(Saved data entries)
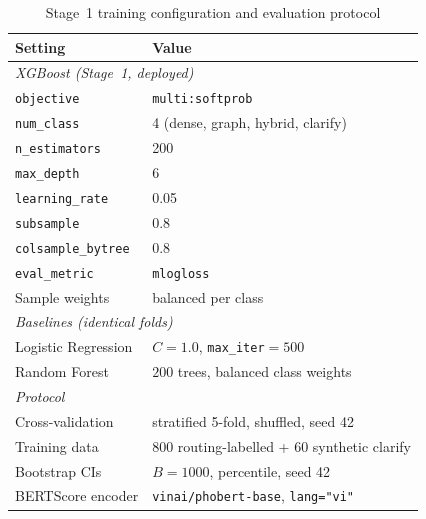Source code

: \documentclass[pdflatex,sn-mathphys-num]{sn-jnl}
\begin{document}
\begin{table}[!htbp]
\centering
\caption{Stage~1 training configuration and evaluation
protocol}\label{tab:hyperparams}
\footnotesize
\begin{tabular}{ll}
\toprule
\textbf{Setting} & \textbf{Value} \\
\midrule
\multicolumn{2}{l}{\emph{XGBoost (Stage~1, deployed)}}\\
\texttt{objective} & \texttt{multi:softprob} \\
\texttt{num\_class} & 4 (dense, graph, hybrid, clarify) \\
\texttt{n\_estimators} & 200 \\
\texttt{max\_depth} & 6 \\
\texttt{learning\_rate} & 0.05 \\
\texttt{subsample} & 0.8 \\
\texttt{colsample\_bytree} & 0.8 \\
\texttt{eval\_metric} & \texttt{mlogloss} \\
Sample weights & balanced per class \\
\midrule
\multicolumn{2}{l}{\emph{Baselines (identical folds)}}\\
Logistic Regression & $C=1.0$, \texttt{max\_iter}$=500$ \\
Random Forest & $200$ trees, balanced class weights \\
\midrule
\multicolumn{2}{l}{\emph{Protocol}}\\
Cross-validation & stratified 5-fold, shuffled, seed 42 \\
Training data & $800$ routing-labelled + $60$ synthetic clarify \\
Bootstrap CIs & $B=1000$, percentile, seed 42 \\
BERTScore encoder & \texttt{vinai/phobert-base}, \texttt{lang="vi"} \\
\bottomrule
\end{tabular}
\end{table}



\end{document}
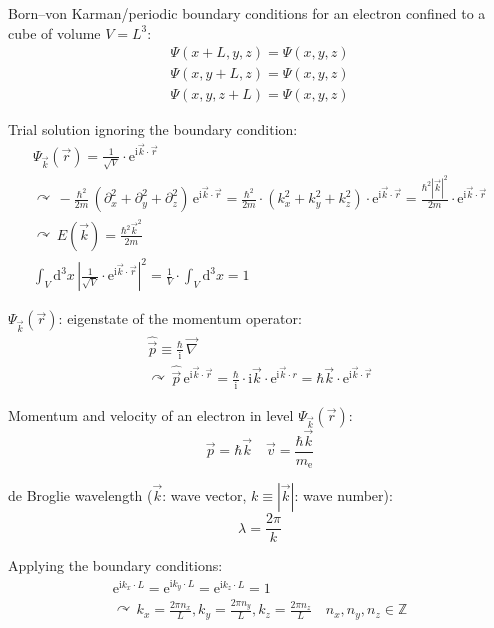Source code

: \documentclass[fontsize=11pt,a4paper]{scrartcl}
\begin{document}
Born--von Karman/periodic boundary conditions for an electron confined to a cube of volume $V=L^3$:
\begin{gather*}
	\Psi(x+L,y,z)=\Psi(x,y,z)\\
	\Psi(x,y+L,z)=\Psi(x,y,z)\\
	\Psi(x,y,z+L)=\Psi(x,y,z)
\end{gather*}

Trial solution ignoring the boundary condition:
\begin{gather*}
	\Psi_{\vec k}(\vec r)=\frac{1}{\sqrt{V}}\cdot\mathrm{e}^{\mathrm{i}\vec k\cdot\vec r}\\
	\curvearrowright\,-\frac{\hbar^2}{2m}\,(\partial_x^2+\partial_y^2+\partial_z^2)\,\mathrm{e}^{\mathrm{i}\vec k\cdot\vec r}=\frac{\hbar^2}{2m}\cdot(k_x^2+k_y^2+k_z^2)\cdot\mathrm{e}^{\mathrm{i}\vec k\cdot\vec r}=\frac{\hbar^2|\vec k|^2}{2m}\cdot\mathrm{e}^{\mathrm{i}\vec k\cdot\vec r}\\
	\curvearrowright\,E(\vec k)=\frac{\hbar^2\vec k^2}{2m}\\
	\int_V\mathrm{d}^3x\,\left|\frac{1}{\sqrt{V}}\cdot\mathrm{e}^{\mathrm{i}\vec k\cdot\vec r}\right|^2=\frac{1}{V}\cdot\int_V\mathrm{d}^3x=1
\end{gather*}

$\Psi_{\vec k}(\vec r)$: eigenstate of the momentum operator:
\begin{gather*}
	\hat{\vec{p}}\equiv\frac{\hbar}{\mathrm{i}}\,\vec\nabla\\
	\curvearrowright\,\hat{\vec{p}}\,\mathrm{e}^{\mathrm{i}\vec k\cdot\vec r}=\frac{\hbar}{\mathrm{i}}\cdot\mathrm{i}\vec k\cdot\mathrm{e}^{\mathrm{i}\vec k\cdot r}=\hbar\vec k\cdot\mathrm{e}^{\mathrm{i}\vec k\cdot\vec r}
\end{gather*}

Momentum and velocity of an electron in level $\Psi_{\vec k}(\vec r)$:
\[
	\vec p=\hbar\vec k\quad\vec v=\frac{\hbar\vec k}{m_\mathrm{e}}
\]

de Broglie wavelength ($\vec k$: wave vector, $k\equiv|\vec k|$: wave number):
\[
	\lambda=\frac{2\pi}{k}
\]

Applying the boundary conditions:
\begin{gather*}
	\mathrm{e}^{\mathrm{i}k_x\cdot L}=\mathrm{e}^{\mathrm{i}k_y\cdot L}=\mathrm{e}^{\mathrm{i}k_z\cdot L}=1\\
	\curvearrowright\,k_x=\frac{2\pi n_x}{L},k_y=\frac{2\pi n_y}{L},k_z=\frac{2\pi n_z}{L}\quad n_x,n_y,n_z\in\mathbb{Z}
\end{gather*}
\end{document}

## Task details
Once the pictures are removed, return the entries exactly as they stand.

## Solution for this exercise
Source code

: \documentclass[pdflatex,sn-mathphys-num]{sn-jnl}
\begin{document}
\begin{table}[!htbp]
\centering
\caption{Stage~1 training configuration and evaluation
protocol}\label{tab:hyperparams}
\footnotesize
\begin{tabular}{ll}
\toprule
\textbf{Setting} & \textbf{Value} \\
\midrule
\multicolumn{2}{l}{\emph{XGBoost (Stage~1, deployed)}}\\
\texttt{objective} & \texttt{multi:softprob} \\
\texttt{num\_class} & 4 (dense, graph, hybrid, clarify) \\
\texttt{n\_estimators} & 200 \\
\texttt{max\_depth} & 6 \\
\texttt{learning\_rate} & 0.05 \\
\texttt{subsample} & 0.8 \\
\texttt{colsample\_bytree} & 0.8 \\
\texttt{eval\_metric} & \texttt{mlogloss} \\
Sample weights & balanced per class \\
\midrule
\multicolumn{2}{l}{\emph{Baselines (identical folds)}}\\
Logistic Regression & $C=1.0$, \texttt{max\_iter}$=500$ \\
Random Forest & $200$ trees, balanced class weights \\
\midrule
\multicolumn{2}{l}{\emph{Protocol}}\\
Cross-validation & stratified 5-fold, shuffled, seed 42 \\
Training data & $800$ routing-labelled + $60$ synthetic clarify \\
Bootstrap CIs & $B=1000$, percentile, seed 42 \\
BERTScore encoder & \texttt{vinai/phobert-base}, \texttt{lang="vi"} \\
\bottomrule
\end{tabular}
\end{table}



\end{document}
Source code

: \documentclass[fontsize=11pt,a4paper]{scrartcl}
\begin{document}
Born--von Karman/periodic boundary conditions for an electron confined to a cube of volume $V=L^3$:
\begin{gather*}
	\Psi(x+L,y,z)=\Psi(x,y,z)\\
	\Psi(x,y+L,z)=\Psi(x,y,z)\\
	\Psi(x,y,z+L)=\Psi(x,y,z)
\end{gather*}

Trial solution ignoring the boundary condition:
\begin{gather*}
	\Psi_{\vec k}(\vec r)=\frac{1}{\sqrt{V}}\cdot\mathrm{e}^{\mathrm{i}\vec k\cdot\vec r}\\
	\curvearrowright\,-\frac{\hbar^2}{2m}\,(\partial_x^2+\partial_y^2+\partial_z^2)\,\mathrm{e}^{\mathrm{i}\vec k\cdot\vec r}=\frac{\hbar^2}{2m}\cdot(k_x^2+k_y^2+k_z^2)\cdot\mathrm{e}^{\mathrm{i}\vec k\cdot\vec r}=\frac{\hbar^2|\vec k|^2}{2m}\cdot\mathrm{e}^{\mathrm{i}\vec k\cdot\vec r}\\
	\curvearrowright\,E(\vec k)=\frac{\hbar^2\vec k^2}{2m}\\
	\int_V\mathrm{d}^3x\,\left|\frac{1}{\sqrt{V}}\cdot\mathrm{e}^{\mathrm{i}\vec k\cdot\vec r}\right|^2=\frac{1}{V}\cdot\int_V\mathrm{d}^3x=1
\end{gather*}

$\Psi_{\vec k}(\vec r)$: eigenstate of the momentum operator:
\begin{gather*}
	\hat{\vec{p}}\equiv\frac{\hbar}{\mathrm{i}}\,\vec\nabla\\
	\curvearrowright\,\hat{\vec{p}}\,\mathrm{e}^{\mathrm{i}\vec k\cdot\vec r}=\frac{\hbar}{\mathrm{i}}\cdot\mathrm{i}\vec k\cdot\mathrm{e}^{\mathrm{i}\vec k\cdot r}=\hbar\vec k\cdot\mathrm{e}^{\mathrm{i}\vec k\cdot\vec r}
\end{gather*}

Momentum and velocity of an electron in level $\Psi_{\vec k}(\vec r)$:
\[
	\vec p=\hbar\vec k\quad\vec v=\frac{\hbar\vec k}{m_\mathrm{e}}
\]

de Broglie wavelength ($\vec k$: wave vector, $k\equiv|\vec k|$: wave number):
\[
	\lambda=\frac{2\pi}{k}
\]

Applying the boundary conditions:
\begin{gather*}
	\mathrm{e}^{\mathrm{i}k_x\cdot L}=\mathrm{e}^{\mathrm{i}k_y\cdot L}=\mathrm{e}^{\mathrm{i}k_z\cdot L}=1\\
	\curvearrowright\,k_x=\frac{2\pi n_x}{L},k_y=\frac{2\pi n_y}{L},k_z=\frac{2\pi n_z}{L}\quad n_x,n_y,n_z\in\mathbb{Z}
\end{gather*}
\end{document}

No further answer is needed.